Stung by the rescue of enslaved workers at the online gambling compound in Clark Freeport in early May, regulator PAGCOR has declared the Clark Sun Valley Hub Corp site a no-go zone for gaming and fined affiliated online gambling heavyweight Oriental Game $350,000.

The additional punishments followed the cancelling of accreditation for information technology support company CGC Technologies, a service provider using the Clark Sun Valley Hub site and operating under Oriental Game's watch.

“This serves as a warning to all our offshore gaming licensees and accredited service providers that PAGCOR is serious in its mission to uphold responsible and regulated gaming in the country,” chairman and CEO Alejandro Tengco said in a statement on Tuesday (May 30).

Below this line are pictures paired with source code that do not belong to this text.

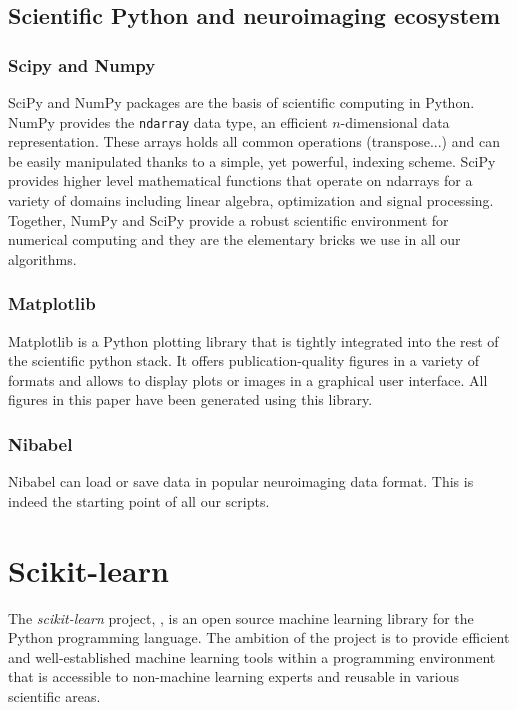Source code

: \documentclass{frontiersSCNS} %
\begin{document}
\subsection{Scientific Python and neuroimaging ecosystem}

\subsubsection{Scipy and Numpy}

SciPy and NumPy packages are the basis of scientific computing in Python.
NumPy provides the \verb!ndarray! data type, an efficient $n$-dimensional data
representation. These arrays holds all common operations (transpose...) and
can be easily manipulated thanks to a simple, yet powerful, indexing scheme.
SciPy provides higher level mathematical functions that operate on ndarrays for
a variety of domains including linear algebra, optimization and signal
processing. Together, NumPy and SciPy provide a robust scientific environment
for numerical computing and they are the elementary bricks we use in all our
algorithms.

\subsubsection{Matplotlib}

Matplotlib is a Python plotting library that is tightly integrated into the
rest of the scientific python stack. It offers publication-quality figures in
a variety of formats and allows to display plots or images in a
graphical user interface. All figures in this paper have been generated using
this library.


\subsubsection{Nibabel}

Nibabel can load or save data in
popular neuroimaging data format. This is indeed the starting point of all
our scripts.

\section{Scikit-learn}
\label{scikitlearn}

The {\em scikit-learn} project, \cite{pedregosa2011}, is an open source machine
learning library for the Python programming language. The ambition of the
project is to provide efficient and well-established machine learning tools within
a programming environment that is accessible to non-machine learning experts
and reusable in various scientific areas.
\end{document}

“While we see the potential of offshore gaming in terms of our revenue-generation efforts, we do not condone their involvement in any criminal activity that violates the rights … not only of Filipinos but of other nationalities as well.”

CGC was using six buildings at the site at the time of the multi-agency raid, the statement said, including four that were not accredited by PAGCOR.

PAGCOR described the location as a “POGO hub”, referring to foreign-facing online gambling licensees, and defined such hubs as a de facto autonomous and sealable compound that “houses the operations, logistical, administrative and support services of PAGCOR-licensed offshore gaming operators and service providers”.

“Among the facilities found in a POGO hub are office and residential spaces, food establishments, grocery stores or supermarkets, health and wellness facilities, recreational facilities, among others.”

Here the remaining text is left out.